In reading Tom Perrotta's novel Little Children, I came across this sentence, in which a woman offers a positive comment about Madame Bovary after a woman in her book club attacks it:
"'There's a lot of good descriptive writing,' she said hopefully."
"Hopefully" is one of those words that's almost never used correctly. Most of the time it's employed to mean "It is to be hoped," as in "Hopefully it won't rain tomorrow." But it's an adverb. It should modify a verb. She sighed hopefully. He looked hopefully into the distance.
Bill Bryson points out in Troublesome Words that "those writers who scrupulously avoid hopefully do not hesitate to use at least a dozen other words - 'apparently', 'presumably', 'happily', 'sadly', 'mercifully', 'thankfully' and many others - in precisely the same way." But he goes on to deplore the word's misuse for its ambiguity and lameness.
Dictionary.com gives "it is to be hoped" as the second definition. To borrow a rebuttal from George Carlin on a similar point - there's a reason it's second: because it's not first!

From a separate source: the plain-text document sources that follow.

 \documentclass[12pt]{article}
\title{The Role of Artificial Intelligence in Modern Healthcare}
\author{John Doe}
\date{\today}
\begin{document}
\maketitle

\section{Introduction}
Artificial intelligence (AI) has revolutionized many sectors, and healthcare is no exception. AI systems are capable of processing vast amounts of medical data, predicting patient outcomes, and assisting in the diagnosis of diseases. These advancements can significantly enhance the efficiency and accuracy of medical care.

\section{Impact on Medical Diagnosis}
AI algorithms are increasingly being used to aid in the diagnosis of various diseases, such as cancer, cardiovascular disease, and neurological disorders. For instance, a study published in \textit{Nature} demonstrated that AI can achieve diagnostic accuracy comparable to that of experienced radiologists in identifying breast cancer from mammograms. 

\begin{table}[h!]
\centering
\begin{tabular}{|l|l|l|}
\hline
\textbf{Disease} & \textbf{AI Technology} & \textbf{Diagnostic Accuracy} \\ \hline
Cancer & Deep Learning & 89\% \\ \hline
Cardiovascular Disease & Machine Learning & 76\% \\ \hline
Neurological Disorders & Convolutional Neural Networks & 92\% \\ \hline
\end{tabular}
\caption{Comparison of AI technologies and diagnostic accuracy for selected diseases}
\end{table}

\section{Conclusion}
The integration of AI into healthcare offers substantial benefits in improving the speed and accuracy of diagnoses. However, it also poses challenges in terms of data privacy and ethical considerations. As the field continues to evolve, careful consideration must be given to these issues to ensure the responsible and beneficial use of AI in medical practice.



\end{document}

Language evolves, and I have no problem with that. Bryson wrote the book Made in America specifically about how the English language evolved in the United States, and it's a vivid, informative and entertaining read that helps boost appreciation for how valuable it is that words change in meaning and function over time and in different circumstances. With English having no regulatory body, like French or Spanish, these changes happen organically, and against the indignant but ultimately faint and ineffectual protests of purists and pedants.
A few years ago a friend used the word "whence" in an email, without prefacing it with "from" and defended that usage before I had a chance to point out the error. "Whence," it turns out, means "from." "From whence" is redundant. Since finding that out I've read "whence" on its own in at least a dozen books, many of them novels. It must have been there all the years I thought the expression "from whence" was correct. Why hadn't I noticed it? (Maybe it was internally altered by the same auto-correct function the brain has that can let your eyes pass over a simple error in your own writing dozens of times without picking it up)(have you spotted one in this article yet?) And how correct is it when it's only used correctly by the tiniest minority - and pretty much only when written, not spoken?

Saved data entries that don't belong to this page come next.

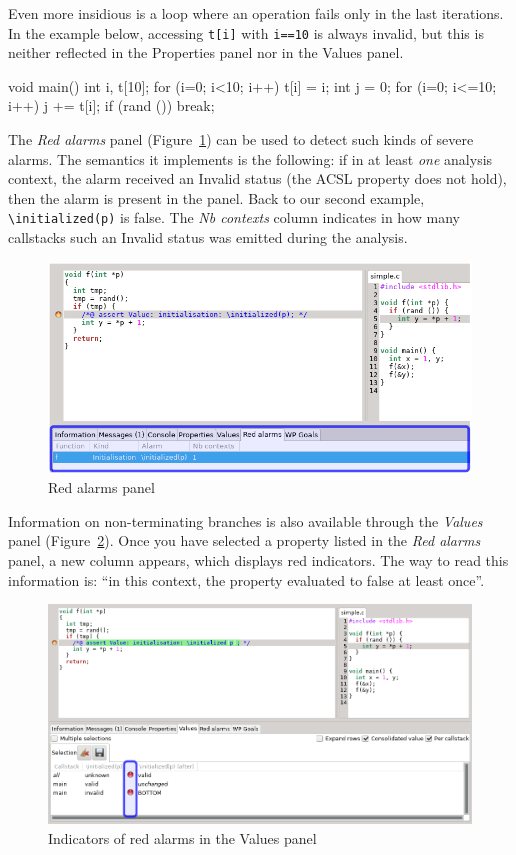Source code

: Even more insidious is a loop where an operation fails only in the last
iterations. In the example below, accessing \lstinline|t[i]| with
\lstinline|i==10| is always invalid, but this is neither reflected
in the Properties panel nor in the Values panel.

\begin{listing-nonumber}
void main() {
  int i, t[10];
  for (i=0; i<10; i++) {
    t[i] = i;
  }
  int j = 0;
  for (i=0; i<=10; i++) {
    j += t[i];
    if (rand ()) break;
  }
}
\end{listing-nonumber}

The {\em Red alarms} panel (Figure~\ref{fig:red-alarms-panel}) can be used to
detect such kinds of severe alarms.
The semantics it implements is the following: if in at least \emph{one}
analysis context, the alarm received an Invalid status (the ACSL property
does not hold), then the alarm is present in the panel.
Back to our second example, \lstinline+\initialized(p)+ is false.
The \emph{Nb contexts} column indicates in how many callstacks such an Invalid
status was emitted during the analysis.

\begin{figure}[htbp]
\centering
\includegraphics[width=\textwidth]{gui-images/gui-red-alarms-panel.png}
\caption{Red alarms panel}
\label{fig:red-alarms-panel}
\end{figure}

Information on non-terminating branches is also available through
the \emph{Values} panel (Figure~\ref{fig:red-values}). Once you have selected
a property listed in the \emph{Red alarms} panel, a new column appears,
which displays red indicators.
The way to read this information is: ``in this context,
the property evaluated to false at least once''.

\begin{figure}[htbp]
\centering
\includegraphics[width=\textwidth]{gui-images/gui-red-values.png}
\caption{Indicators of red alarms in the Values panel}
\label{fig:red-values}
\end{figure}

"Hopefully" is used so frequently and almost universally in its newer and technically incorrect meaning that to read it or hear it used correctly has become worth noting. I still strive to use it properly, even though no one notices or cares. Same with "whence." And I do commonly take grammatical liberties by using fragments as full sentences. For effect. And rhythm. Learned that from JP Donleavy. But I'll be damned if I stop being scrupulous enough to differentiate "there," "their" and "they're," or start pluralizing with an apostrophe s. And I'll shoot myself in the head before I start trying to get across that I'm kidding by ending a sentence with an emoticon.
Maybe there are a couple of language buffs out there who'll appreciate it, I conclude hopefully.